Susanne dachte sofort, dass sie damit glücklicherweise ihre Gesangsstimme meinte. Wer weiß, wohin Frau Sommers Sprechstimme geleiten würde … Aber dann war sie beschämt. Die Sängerin war aufrichtig gewesen, es tat ihr offensichtlich wirklich leid, was sie getan hatte. Andere Menschen würden sich lediglich herausreden, Ulrike Sommer handelte. Das war ihr hoch anzurechnen.
Jetzt klang ihr wunderschöner Sopran in der St. Johanniskirche, «Requiem aeternam», im Wechsel mit dem Chor. In der ersten Bank saß Katharina, sie hatte Susanne angerufen, um zu fragen, ob sie auch etwas beitragen dürfe. Susanne hatte ihr eine Psalmlesung übertragen und hoffte jetzt, dass Katharina dieser Aufgabe gewachsen war. Die junge Frau war überraschend gut angezogen, sie hatte sich dem Anlass entsprechend schwarz gekleidet, ihre Rastalocken gebändigt und trug die Haare streng nach hinten gebunden. Susanne begrüßte die Trauergemeinde und sprach ein Gebet. Der Chor räusperte sich und stimmte dann das Lacrimosa an. Die zarten Töne wehten durch das Kirchenschiff. Viele Jugendliche begannen zu weinen. Es war aber auch wirklich sehr ergreifend – der helle Sarg, die bunten Blumen, das Sommerlicht, das durch die hohen Fenster fiel, dazu die inständige Melodie Mozarts. Katharina ging ans Pult. Susanne sah von ihrem Platz aus, wie die junge Frau tapfer darum kämpfte, die Fassung zu bewahren. Bei den ersten Worten des 23. Psalms schwankte ihre Stimme noch ganz leicht, gewann aber bald an Festigkeit.
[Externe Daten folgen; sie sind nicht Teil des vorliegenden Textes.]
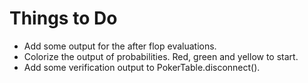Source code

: # Things to Do

* Add some output for the after flop evaluations.
* Colorize the output of probabilities. Red, green and yellow to start.
* Add some verification output to PokerTable.disconnect().

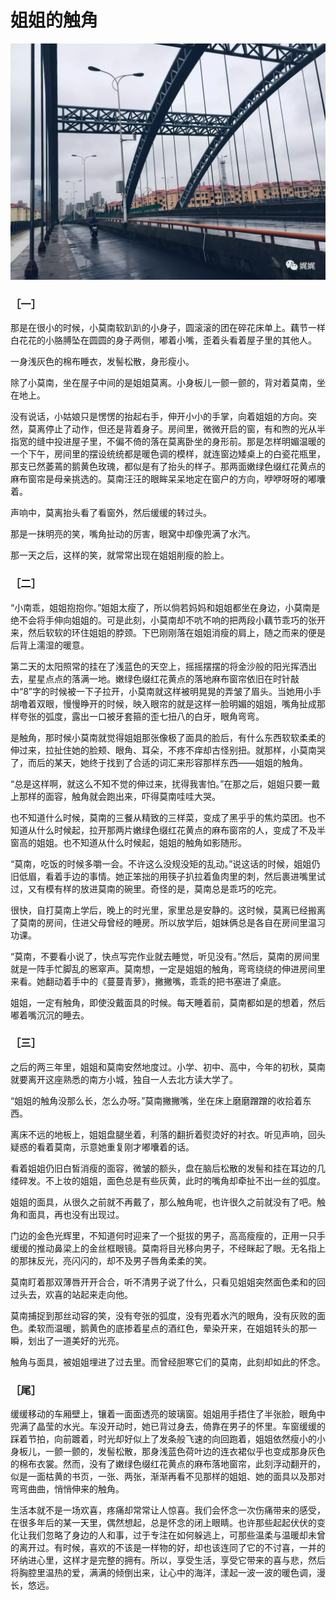 #  姐姐的触角

<center><img src="_images/0.jpeg" alt="img" style="zoom:50%;" /></center>


### **［一］**



那是在很小的时候，小莫南软趴趴的小身子，圆滚滚的团在碎花床单上。藕节一样白花花的小胳膊坠在圆圆的身子两侧，嘟着小嘴，歪着头看着屋子里的其他人。

一身浅灰色的棉布睡衣，发髻松散，身形瘦小。

除了小莫南，坐在屋子中间的是姐姐莫离。小身板儿一颤一颤的，背对着莫南，坐在地上。

没有说话，小姑娘只是愣愣的抬起右手，伸开小小的手掌，向着姐姐的方向。突然，莫离停止了动作，但还是背着身子。房间里，微微开启的窗，有和煦的光从半指宽的缝中投进屋子里，不偏不倚的落在莫离卧坐的身形前。那是怎样明媚温暖的一个下午，房间里的摆设统统都是暖色调的模样，就连窗边矮桌上的白瓷花瓶里，那支已然萎蔫的鹅黄色玫瑰，都似是有了抬头的样子。那两面嫩绿色缀红花黄点的麻布窗帘是母亲挑选的。莫南汪汪的眼眸呆呆地定在窗户的方向，咿咿呀呀的嘟囔着。

声响中，莫离抬头看了看窗外，然后缓缓的转过头。

那是一抹明亮的笑，嘴角扯动的厉害，眼窝中却像兜满了水汽。

那一天之后，这样的笑，就常常出现在姐姐削瘦的脸上。

### **［二］**



“小南乖，姐姐抱抱你。”姐姐太瘦了，所以倘若妈妈和姐姐都坐在身边，小莫南是绝不会将手伸向姐姐的。可是此刻，小莫南却不吭不响的把两段小藕节乖巧的张开来，然后软软的环住姐姐的脖颈。下巴刚刚落在姐姐消瘦的肩上，随之而来的便是后背上濡湿的暖意。

第二天的太阳照常的挂在了浅蓝色的天空上，摇摇摆摆的将金沙般的阳光挥洒出去，星星点点的落满一地。嫩绿色缀红花黄点的落地麻布窗帘依旧在时针敲中“8”字的时候被一下子拉开，小莫南就这样被明晃晃的弄皱了眉头。当她用小手胡噜着双眼，慢慢睁开的时候，映入眼帘的就是这样一脸明媚的姐姐，嘴角扯成那样夸张的弧度，露出一口被牙套箍的歪七扭八的白牙，眼角弯弯。

是触角，那时候小莫南就觉得姐姐那张像极了面具的脸后，有什么东西软软柔柔的伸过来，拉扯住她的脸颊、眼角、耳朵，不疼不痒却古怪别扭。就那样，小莫南哭了，而后的某天，她终于找到了合适的词汇来形容那样东西——姐姐的触角。

“总是这样啊，就这么不知不觉的伸过来，扰得我害怕。”在那之后，姐姐只要一戴上那样的面容，触角就会跑出来，吓得莫南哇哇大哭。

也不知道什么时候，莫南的三餐从精致的三样菜，变成了黑乎乎的焦灼菜团。也不知道从什么时候起，拉开那两片嫩绿色缀红花黄点的麻布窗帘的人，变成了不及半窗高的姐姐。也不知道从什么时候起，姐姐的触角如影随形。

“莫南，吃饭的时候多嚼一会。不许这么没规没矩的乱动。”说这话的时候，姐姐仍旧低眉，看着手边的事情。她正笨拙的用筷子扒拉着鱼肉里的刺，然后裹进嘴里试过，又有模有样的放进莫南的碗里。奇怪的是，莫南总是乖巧的吃完。

很快，自打莫南上学后，晚上的时光里，家里总是安静的。这时候，莫离已经搬离了莫南的房间，住进父母曾经的睡房。所以放学后，姐妹俩总是各自在房间里温习功课。

“莫南，不要看小说了，快点写完作业就去睡觉，听见没有。”然后，莫南的房间里就是一阵手忙脚乱的窸窣声。莫南想，一定是姐姐的触角，弯弯绕绕的伸进房间里来看。她翻动着手中的《蔓蔓青萝》，撇撇嘴，乖乖的把书塞进了桌底。

姐姐，一定有触角，即使没戴面具的时候。每天睡着前，莫南都如是的想着，然后嘟着嘴沉沉的睡去。



### **［三］**



之后的两三年里，姐姐和莫南安然地度过。小学、初中、高中，今年的初秋，莫南就要离开这座熟悉的南方小城，独自一人去北方读大学了。

“姐姐的触角没那么长，怎么办呀。”莫南撇撇嘴，坐在床上磨磨蹭蹭的收拾着东西。

离床不远的地板上，姐姐盘腿坐着，利落的翻折着熨烫好的衬衣。听见声响，回头疑惑的看着莫南，示意她重复刚才嘟囔着的话。

看着姐姐仍旧白皙消瘦的面容，微皱的额头，盘在脑后松散的发髻和挂在耳边的几缕碎发。不上妆的姐姐，面色总是有些灰黄，此时的嘴角却牵扯不出一丝的弧度。

姐姐的面具，从很久之前就不再戴了，那么触角呢，也许很久之前就没有了吧。触角和面具，再也没有出现过。

门边的金色光辉里，不知道何时迎来了一个挺拔的男子，高高瘦瘦的，正用一只手缓缓的推动鼻梁上的金丝框眼镜。莫南将目光移向男子，不经眯起了眼。无名指上的那抹反光，亮闪闪的，却不及男子唇角柔柔的笑。

莫南盯着那双薄唇开开合合，听不清男子说了什么，只看见姐姐突然面色柔和的回过头去，欢喜的站起来走向他。

莫南捕捉到那丝动容的笑，没有夸张的弧度，没有兜着水汽的眼角，没有灰败的面色。柔软而温暖，鹅黄色的底掺着星点的酒红色，晕染开来，在姐姐转头的那一瞬，划出了一道美好的光亮。

触角与面具，被姐姐埋进了过去里。而曾经胆寒它们的莫南，此刻却如此的怀念。



### **［尾］**



缓缓移动的车厢壁上，镶着一面面透亮的玻璃窗。姐姐用手捂住了半张脸，眼角中兜满了晶莹的水光。车没开动时，她已背过身去，倚靠在男子的怀里。车窗缓缓的踩着节拍，向前踱着，时光却好似上了发条般飞速的向回跑着，姐姐依然瘦小的小身板儿，一颤一颤的，发髻松散，那身浅蓝色荷叶边的连衣裙似乎也变成那身灰色的棉布衣裳。然而，没有了嫩绿色缀红花黄点的麻布落地窗帘，此刻浮动翻开的，似是一面枯黄的书页，一张、两张，渐渐再看不见那样的姐姐、她的面具以及那对弯弯曲曲，悄悄伸来的触角。

生活本就不是一场欢喜，疼痛却常常让人惊喜。我们会怀念一次伤痛带来的感受，在很多年后的某一天里，偶然想起，总是怀念的闭上眼睛。也许那些起起伏伏的变化让我们忽略了身边的人和事，过于专注在如何躲逃上，可那些温柔与温暖却未曾的离开过。有时候，喜欢的不该是一样物的好，却也该连同了它的不讨喜，一并的环纳进心里，这样才是完整的拥有。所以，享受生活，享受它带来的喜与悲，然后将胸腔里温热的爱，满满的倾倒出来，让心中的海洋，漾起一波一波的暖色调，漫长，悠远。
«Und ob ich schon wanderte im finsteren Tal, fürchte ich kein Unglück», las Katharina, Susanne spürte die tröstliche und stärkende Kraft der altbekannten Worte. Die Gemeinde sang aus dem wunderschönen Paul-Gerhardt-Lied «Nun ruhen alle Wälder» die 8. Strophe: «Breit aus die Flügel beide, o Jesu meine Freude, und nimm dein Küchlein ein. Will Satan mich verschlingen, so laß die Englein singen: Dies Kind soll unverletzet sein.»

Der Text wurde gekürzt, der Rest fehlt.